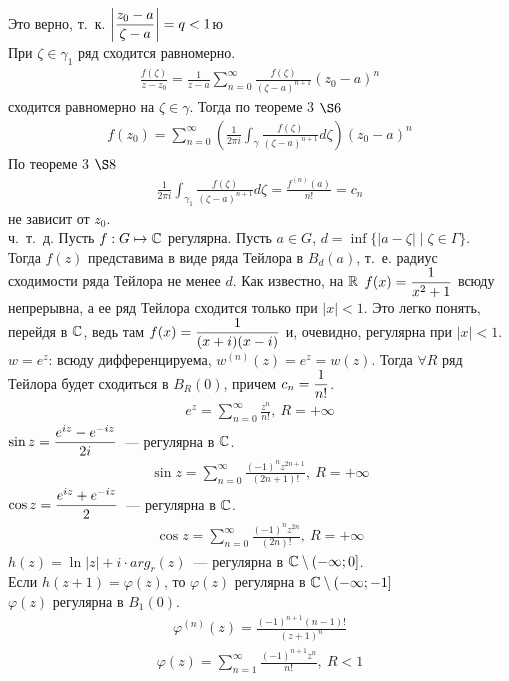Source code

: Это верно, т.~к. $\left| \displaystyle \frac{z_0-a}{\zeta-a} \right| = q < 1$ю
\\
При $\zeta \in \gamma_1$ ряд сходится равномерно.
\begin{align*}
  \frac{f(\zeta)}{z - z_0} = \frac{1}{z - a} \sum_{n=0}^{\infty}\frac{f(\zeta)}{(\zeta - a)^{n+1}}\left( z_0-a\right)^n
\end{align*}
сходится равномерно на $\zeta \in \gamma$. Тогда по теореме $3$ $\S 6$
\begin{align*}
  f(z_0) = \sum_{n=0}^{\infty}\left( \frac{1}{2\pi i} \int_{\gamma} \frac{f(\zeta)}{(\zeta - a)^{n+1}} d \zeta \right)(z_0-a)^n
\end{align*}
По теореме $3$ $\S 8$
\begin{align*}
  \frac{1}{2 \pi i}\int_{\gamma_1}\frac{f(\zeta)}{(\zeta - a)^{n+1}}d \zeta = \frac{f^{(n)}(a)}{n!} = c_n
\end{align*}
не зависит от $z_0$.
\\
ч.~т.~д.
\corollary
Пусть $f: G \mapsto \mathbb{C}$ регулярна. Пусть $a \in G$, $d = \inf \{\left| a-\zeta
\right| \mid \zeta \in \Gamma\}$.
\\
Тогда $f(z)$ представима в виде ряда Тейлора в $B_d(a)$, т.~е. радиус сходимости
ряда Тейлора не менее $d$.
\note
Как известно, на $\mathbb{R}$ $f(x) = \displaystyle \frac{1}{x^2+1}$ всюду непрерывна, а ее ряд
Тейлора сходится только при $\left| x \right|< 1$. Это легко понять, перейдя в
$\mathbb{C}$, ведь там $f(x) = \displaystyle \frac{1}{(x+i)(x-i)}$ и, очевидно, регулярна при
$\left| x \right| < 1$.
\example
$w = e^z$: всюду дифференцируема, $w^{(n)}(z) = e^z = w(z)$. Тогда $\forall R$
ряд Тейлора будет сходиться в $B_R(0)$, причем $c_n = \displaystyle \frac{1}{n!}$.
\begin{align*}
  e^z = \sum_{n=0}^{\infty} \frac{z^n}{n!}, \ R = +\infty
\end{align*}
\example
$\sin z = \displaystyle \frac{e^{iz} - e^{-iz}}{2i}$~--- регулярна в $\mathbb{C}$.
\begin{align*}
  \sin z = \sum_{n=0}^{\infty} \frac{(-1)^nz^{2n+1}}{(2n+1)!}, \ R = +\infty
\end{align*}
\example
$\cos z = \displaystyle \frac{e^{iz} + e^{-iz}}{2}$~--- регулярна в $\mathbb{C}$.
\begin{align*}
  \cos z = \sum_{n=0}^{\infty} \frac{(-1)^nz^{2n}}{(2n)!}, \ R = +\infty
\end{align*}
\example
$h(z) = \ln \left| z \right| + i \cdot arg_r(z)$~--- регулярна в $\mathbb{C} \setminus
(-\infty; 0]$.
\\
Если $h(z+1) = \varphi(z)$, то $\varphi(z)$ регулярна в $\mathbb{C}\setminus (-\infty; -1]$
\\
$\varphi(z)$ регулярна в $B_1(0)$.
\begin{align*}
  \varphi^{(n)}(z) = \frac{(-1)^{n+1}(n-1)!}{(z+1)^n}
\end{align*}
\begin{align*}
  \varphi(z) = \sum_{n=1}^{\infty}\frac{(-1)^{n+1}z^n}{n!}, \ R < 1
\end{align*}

○ ○ ○ ○ ○ ○ ○

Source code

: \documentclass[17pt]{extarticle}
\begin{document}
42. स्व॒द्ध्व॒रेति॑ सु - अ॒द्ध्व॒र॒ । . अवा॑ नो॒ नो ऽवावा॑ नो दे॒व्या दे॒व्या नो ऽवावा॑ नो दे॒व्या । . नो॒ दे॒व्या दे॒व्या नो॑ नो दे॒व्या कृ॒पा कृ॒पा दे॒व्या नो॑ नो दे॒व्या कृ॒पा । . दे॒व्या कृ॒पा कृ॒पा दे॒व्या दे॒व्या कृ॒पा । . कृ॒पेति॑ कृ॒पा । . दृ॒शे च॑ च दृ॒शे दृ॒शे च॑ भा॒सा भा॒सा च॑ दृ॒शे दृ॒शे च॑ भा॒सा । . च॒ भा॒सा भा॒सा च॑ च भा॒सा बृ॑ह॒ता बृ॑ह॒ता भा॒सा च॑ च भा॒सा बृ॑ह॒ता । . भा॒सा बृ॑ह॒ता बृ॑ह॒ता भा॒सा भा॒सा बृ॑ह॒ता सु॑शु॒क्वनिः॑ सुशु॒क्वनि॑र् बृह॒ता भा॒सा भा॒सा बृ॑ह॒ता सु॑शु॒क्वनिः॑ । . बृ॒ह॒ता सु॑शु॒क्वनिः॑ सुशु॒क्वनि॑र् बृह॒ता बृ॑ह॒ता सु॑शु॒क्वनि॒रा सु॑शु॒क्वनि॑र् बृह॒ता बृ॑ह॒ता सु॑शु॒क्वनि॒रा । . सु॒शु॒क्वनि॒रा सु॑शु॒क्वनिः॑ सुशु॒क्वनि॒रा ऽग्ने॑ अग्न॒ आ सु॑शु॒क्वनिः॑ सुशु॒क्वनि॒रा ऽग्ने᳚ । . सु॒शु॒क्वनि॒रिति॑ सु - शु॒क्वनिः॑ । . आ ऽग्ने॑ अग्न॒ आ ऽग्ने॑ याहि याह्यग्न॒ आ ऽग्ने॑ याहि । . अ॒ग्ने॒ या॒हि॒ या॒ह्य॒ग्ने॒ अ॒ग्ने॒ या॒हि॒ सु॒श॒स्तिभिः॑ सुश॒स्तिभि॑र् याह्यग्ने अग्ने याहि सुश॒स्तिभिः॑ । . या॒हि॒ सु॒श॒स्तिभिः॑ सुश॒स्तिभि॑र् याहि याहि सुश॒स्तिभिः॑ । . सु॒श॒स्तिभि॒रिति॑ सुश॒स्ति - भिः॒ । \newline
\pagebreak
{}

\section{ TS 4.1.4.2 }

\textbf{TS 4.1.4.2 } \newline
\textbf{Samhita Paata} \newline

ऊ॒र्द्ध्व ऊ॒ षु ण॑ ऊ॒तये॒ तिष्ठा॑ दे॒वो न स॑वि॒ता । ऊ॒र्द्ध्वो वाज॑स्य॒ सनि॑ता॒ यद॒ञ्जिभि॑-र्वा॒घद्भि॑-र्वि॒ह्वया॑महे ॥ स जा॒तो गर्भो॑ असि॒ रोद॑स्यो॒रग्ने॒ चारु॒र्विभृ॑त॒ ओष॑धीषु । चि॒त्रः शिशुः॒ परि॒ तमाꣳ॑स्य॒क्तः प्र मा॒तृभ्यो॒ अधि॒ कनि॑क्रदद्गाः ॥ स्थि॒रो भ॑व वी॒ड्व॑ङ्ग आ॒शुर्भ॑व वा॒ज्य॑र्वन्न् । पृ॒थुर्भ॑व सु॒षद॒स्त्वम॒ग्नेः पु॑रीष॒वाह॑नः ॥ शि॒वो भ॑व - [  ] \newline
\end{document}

○ ○ ○ ○ ○ ○ ○

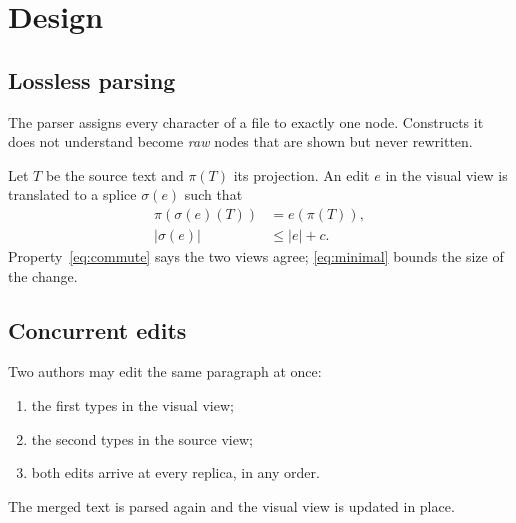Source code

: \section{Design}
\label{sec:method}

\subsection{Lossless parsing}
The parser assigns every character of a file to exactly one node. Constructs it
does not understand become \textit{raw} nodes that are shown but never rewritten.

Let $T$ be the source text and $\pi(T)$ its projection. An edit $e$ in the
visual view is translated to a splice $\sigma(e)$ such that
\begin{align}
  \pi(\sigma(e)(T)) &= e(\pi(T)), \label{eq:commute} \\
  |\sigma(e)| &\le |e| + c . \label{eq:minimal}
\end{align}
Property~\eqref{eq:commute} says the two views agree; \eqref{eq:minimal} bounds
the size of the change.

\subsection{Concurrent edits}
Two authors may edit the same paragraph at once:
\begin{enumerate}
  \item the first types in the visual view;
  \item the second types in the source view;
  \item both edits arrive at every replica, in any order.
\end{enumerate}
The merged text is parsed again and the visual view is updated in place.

○ ○ ○ ○ ○ ○ ○

_Task statement_
Lines with "varphi" in them are what the answer must contain; copy each from the records above.

_Final answer_
Если $h(z+1) = \varphi(z)$, то $\varphi(z)$ регулярна в $\mathbb{C}\setminus (-\infty; -1]$
$\varphi(z)$ регулярна в $B_1(0)$.
  \varphi^{(n)}(z) = \frac{(-1)^{n+1}(n-1)!}{(z+1)^n}
  \varphi(z) = \sum_{n=1}^{\infty}\frac{(-1)^{n+1}z^n}{n!}, \ R < 1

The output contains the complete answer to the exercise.